1. Does "signifies its undoing in paradoxically opening up this realm of fantasy" mean "suppresses the identity in order to paradoxically make this realm of fantasy free"?
2. Does "negatively desired" mean "is not desired" or "in spite of its invisibility is desired"?
3. Does "which casts him as other, inferior and invisible in his all-too-visible visibility" mean "the black man because of being known as the other, lacks an independent identity and therefore is treated like an invisible phenomenon; it is while he has a body which is completely visible.

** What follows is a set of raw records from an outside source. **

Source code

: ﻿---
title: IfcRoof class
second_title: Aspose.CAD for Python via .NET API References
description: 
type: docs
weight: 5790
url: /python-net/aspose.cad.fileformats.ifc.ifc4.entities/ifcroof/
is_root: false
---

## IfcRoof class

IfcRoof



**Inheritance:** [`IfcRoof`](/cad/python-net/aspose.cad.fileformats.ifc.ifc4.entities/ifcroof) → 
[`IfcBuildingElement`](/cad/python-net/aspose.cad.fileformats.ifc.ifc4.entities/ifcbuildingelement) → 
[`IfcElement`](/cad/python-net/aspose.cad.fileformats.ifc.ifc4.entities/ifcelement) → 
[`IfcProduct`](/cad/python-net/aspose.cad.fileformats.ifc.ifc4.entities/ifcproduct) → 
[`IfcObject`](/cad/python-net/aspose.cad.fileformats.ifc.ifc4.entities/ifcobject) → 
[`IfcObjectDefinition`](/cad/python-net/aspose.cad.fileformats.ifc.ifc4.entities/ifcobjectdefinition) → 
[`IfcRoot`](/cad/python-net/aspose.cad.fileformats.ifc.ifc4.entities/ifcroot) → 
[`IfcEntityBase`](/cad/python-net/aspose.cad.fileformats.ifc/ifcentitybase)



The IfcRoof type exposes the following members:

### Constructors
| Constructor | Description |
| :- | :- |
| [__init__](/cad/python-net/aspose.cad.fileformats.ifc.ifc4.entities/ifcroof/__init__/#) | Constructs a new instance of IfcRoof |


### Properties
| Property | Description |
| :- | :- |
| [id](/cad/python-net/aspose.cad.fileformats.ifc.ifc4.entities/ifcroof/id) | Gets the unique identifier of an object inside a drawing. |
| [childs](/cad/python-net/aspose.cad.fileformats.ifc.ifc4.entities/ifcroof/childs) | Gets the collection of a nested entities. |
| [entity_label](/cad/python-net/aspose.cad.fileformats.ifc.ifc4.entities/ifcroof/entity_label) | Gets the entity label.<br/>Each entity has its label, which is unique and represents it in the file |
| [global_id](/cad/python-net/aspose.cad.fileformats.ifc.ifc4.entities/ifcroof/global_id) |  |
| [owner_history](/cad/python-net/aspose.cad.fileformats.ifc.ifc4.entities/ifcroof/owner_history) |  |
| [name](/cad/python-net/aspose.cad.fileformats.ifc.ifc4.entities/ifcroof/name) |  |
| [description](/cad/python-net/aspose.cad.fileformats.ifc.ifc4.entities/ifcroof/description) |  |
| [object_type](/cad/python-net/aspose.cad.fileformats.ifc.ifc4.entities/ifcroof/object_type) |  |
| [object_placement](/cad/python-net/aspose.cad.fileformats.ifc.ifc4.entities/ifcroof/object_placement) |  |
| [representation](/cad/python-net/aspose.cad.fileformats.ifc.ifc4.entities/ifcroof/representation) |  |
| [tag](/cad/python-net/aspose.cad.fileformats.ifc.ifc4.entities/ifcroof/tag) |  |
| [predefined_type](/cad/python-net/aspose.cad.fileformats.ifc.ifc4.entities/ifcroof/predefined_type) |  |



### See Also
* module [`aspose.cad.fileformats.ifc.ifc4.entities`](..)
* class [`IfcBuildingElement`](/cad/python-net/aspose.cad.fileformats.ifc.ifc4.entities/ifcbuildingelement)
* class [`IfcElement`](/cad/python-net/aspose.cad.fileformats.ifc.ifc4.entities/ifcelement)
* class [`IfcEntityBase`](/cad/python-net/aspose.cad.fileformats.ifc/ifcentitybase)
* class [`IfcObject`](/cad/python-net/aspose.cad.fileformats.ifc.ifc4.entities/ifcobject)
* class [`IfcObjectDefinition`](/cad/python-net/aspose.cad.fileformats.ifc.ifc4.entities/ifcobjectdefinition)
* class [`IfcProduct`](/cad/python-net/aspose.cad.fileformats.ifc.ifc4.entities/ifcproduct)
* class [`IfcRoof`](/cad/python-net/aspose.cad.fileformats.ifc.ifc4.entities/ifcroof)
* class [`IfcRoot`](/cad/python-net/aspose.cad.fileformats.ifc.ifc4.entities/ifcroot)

That is, the black man has a visible body but is ignored as if he does not exist at all"?
Context:
The other, as black man, acts as both a narcissistic guarantor of the white subject’s wholeness and poses a problem for that very fantasy, the potentially destabilising threat of which thereby engenders the aggression of racism as a defence mechanism to keep the other in his place. The signifier ‘black skin’ both fixes identity and signifies its undoing in paradoxically opening up this realm of fantasy, a factor less explored by Fanon than by more recent commentators on his work such as Bhabha, relating to visual culture and art. ‘In the objectification of the scopic drive, there is always the threatened return of the look; in the identification of the Imaginary relation, there is always the alienating other (or mirror) which crucially returns its image to the subject; and in that form of substitution and fixation that is fetishism there is always the trace of loss, absence.’ A paradox ensues whereby blackness becomes a signifier of that which needs to be made invisible, but is also negatively desired. The black man internalises the inscription of race on the skin, epidermalising this relation which casts him as other, inferior and invisible in his all-too-visible visibility.